Boxing is a very fan driven sport. Even the biggest events aren't going to mean much to people unless they have a cursory interest in the sport. It's not as easy for casuals to get into boxing as it is other sports (football during the World Cup, for example). Because of this I find it amusing when people refer to 'domestic fights' as somehow meaning less than fights between people from different countries. Even the biggest draw in the sport, Mayweather, barely makes it onto anyone's radar (I can only speak for the UK). I can only watch his fights on a dedicated boxing channel so it could be argued that Froch/Groves II is getting more coverage in the US on HBO than Mayweather gets in the UK.


----------



## Bogotazo (May 17, 2013)

On the Money said:


> At least he deserves it unlike that imposter Hatton.


:blood


----------



## One to watch (Jun 5, 2013)

Ricky hatton,joe calzaghe,naseem hamed and probaly now Carl frampton can/could earn more at home because they are far bigger stars at home than in the US.


----------



## Bogotazo (May 17, 2013)

Kurushi said:


> I think people need to take this 'domestic fight' thing with a large pinch of salt. It technically_ is_ a domestic fight but there's really very little else that that phrase means even though it's generally used in a derogatory way (which is why I like to re-contextualise it so that it's positive). Ali Vs. Spinks II was a domestic fight that broke the record for the largest indoor attendance for a fight at the time.
> 
> Boxing is a very fan driven sport. Even the biggest events aren't going to mean much to people unless they have a cursory interest in the sport. It's not as easy for casuals to get into boxing as it is other sports (football during the World Cup, for example). Because of this I find it amusing when people refer to 'domestic fights' as somehow meaning less than fights between people from different countries. Even the biggest draw in the sport, Mayweather, barely makes it onto anyone's radar (I can only speak for the UK). I can only watch his fights on a dedicated boxing channel so it could be argued that Froch/Groves II is getting more coverage in the US on HBO than Mayweather gets in the UK.

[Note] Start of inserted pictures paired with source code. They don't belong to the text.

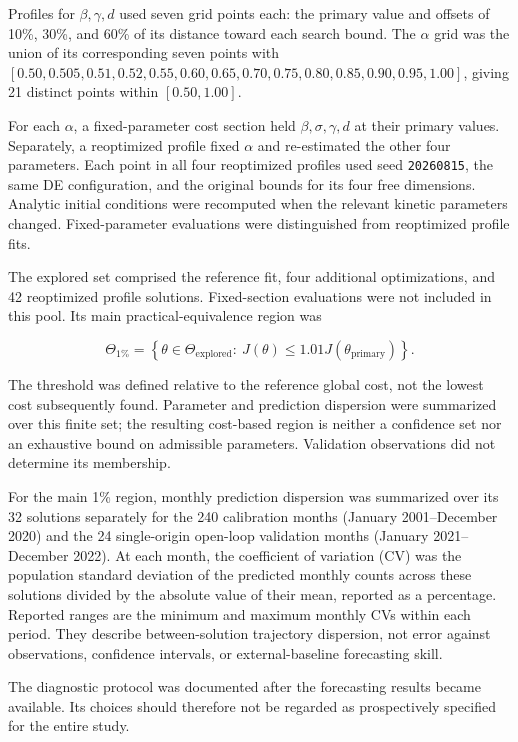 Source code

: \documentclass[pdflatex,sn-mathphys-ay]{sn-jnl}
\begin{document}
Profiles for $\beta,\gamma,d$ used seven grid points each: the primary value and offsets of 10\%, 30\%, and 60\% of its distance toward each search bound. The $\alpha$ grid was the union of its corresponding seven points with $[0.50,0.505,0.51,0.52,0.55,0.60,0.65,0.70,0.75,0.80,0.85,0.90,0.95,1.00]$, giving 21 distinct points within $[0.50,1.00]$.

For each $\alpha$, a fixed-parameter cost section held $\beta,\sigma,\gamma,d$ at their primary values. Separately, a reoptimized profile fixed $\alpha$ and re-estimated the other four parameters. Each point in all four reoptimized profiles used seed \texttt{20260815}, the same DE configuration, and the original bounds for its four free dimensions. Analytic initial conditions were recomputed when the relevant kinetic parameters changed. Fixed-parameter evaluations were distinguished from reoptimized profile fits.

The explored set comprised the reference fit, four additional optimizations, and 42 reoptimized profile solutions. Fixed-section evaluations were not included in this pool. Its main practical-equivalence region was

\[
\Theta_{1\%}=\left\{\theta\in\Theta_{\mathrm{explored}}:\ J(\theta)\le1.01J(\theta_{\mathrm{primary}})\right\}.
\]

The threshold was defined relative to the reference global cost, not the lowest cost subsequently found. Parameter and prediction dispersion were summarized over this finite set; the resulting cost-based region is neither a confidence set nor an exhaustive bound on admissible parameters. Validation observations did not determine its membership.

For the main 1\% region, monthly prediction dispersion was summarized over its 32 solutions separately for the 240 calibration months (January 2001--December 2020) and the 24 single-origin open-loop validation months (January 2021--December 2022). At each month, the coefficient of variation (CV) was the population standard deviation of the predicted monthly counts across these solutions divided by the absolute value of their mean, reported as a percentage. Reported ranges are the minimum and maximum monthly CVs within each period. They describe between-solution trajectory dispersion, not error against observations, confidence intervals, or external-baseline forecasting skill.

The diagnostic protocol was documented after the forecasting results became available. Its choices should therefore not be regarded as prospectively specified for the entire study.
\end{document}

A lack of a commonly used definition definitely muddles the conversation, I agree.


----------



## Arran (Jun 21, 2012)

Bogotazo said:


> Hype does not determine world-class caliber and relevance to a division. Get that through your skull.


i know...but you brought up international hype not me...for which there was none for ward v dawson...so kind a of a stupid point was it not?


----------



## Felix (Mar 13, 2013)

Bogotazo said:


> World-Class contests are not defined by popularity. If Froch and Groves were the #1 and #2 Super-Middleweights in their first meeting, it would be a different story. Instead Froch got into a slugfest with someone near the bottom of the top 10 who'd never fought at world level before.
> 
> Just like Rigondeaux doing terrible ratings doesn't stop him from being the #1 in his division, Ward having modest attendance and TV viewership doesn't make his bouts any less relevant to the division he competes in.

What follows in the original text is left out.